ENTRIES PROVIDED →
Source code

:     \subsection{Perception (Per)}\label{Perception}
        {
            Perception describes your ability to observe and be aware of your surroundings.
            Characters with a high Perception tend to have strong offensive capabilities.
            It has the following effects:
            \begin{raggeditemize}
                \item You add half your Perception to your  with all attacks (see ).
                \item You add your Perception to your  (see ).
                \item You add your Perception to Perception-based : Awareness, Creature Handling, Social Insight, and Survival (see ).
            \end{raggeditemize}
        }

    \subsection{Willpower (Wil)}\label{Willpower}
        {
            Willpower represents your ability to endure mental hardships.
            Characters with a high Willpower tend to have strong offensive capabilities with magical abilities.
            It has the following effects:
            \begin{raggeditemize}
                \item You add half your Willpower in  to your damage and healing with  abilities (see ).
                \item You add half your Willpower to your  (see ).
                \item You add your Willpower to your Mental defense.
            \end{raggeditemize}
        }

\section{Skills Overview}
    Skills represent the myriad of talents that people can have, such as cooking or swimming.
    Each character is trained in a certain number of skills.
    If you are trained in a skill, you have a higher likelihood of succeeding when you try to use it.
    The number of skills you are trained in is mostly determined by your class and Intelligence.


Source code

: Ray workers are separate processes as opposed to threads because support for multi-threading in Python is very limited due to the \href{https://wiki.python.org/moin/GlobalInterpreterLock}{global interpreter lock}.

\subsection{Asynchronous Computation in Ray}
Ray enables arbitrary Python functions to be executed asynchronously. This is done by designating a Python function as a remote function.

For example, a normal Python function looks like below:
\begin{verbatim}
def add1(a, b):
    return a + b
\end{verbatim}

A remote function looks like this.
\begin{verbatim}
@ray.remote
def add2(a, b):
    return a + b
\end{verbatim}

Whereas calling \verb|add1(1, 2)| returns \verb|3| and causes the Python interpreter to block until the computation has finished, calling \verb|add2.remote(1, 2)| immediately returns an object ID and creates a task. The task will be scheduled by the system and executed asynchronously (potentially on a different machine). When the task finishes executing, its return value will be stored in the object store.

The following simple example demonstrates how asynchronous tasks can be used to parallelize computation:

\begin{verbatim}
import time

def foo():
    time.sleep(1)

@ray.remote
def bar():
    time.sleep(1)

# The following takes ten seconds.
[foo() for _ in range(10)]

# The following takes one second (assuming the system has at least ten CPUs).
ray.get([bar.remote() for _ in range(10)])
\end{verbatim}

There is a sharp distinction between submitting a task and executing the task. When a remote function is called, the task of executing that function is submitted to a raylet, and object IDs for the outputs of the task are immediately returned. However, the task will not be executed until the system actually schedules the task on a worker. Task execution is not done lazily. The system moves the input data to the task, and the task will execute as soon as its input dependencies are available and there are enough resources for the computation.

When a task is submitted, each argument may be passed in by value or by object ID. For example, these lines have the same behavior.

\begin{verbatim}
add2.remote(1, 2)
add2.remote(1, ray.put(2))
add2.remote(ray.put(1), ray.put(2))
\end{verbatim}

AIM OF THE TASK → Scan the material above for the string "Characters" and copy every line that has it.

TASK RESPONSE →
            Characters with a high Perception tend to have strong offensive capabilities.
            Characters with a high Willpower tend to have strong offensive capabilities with magical abilities.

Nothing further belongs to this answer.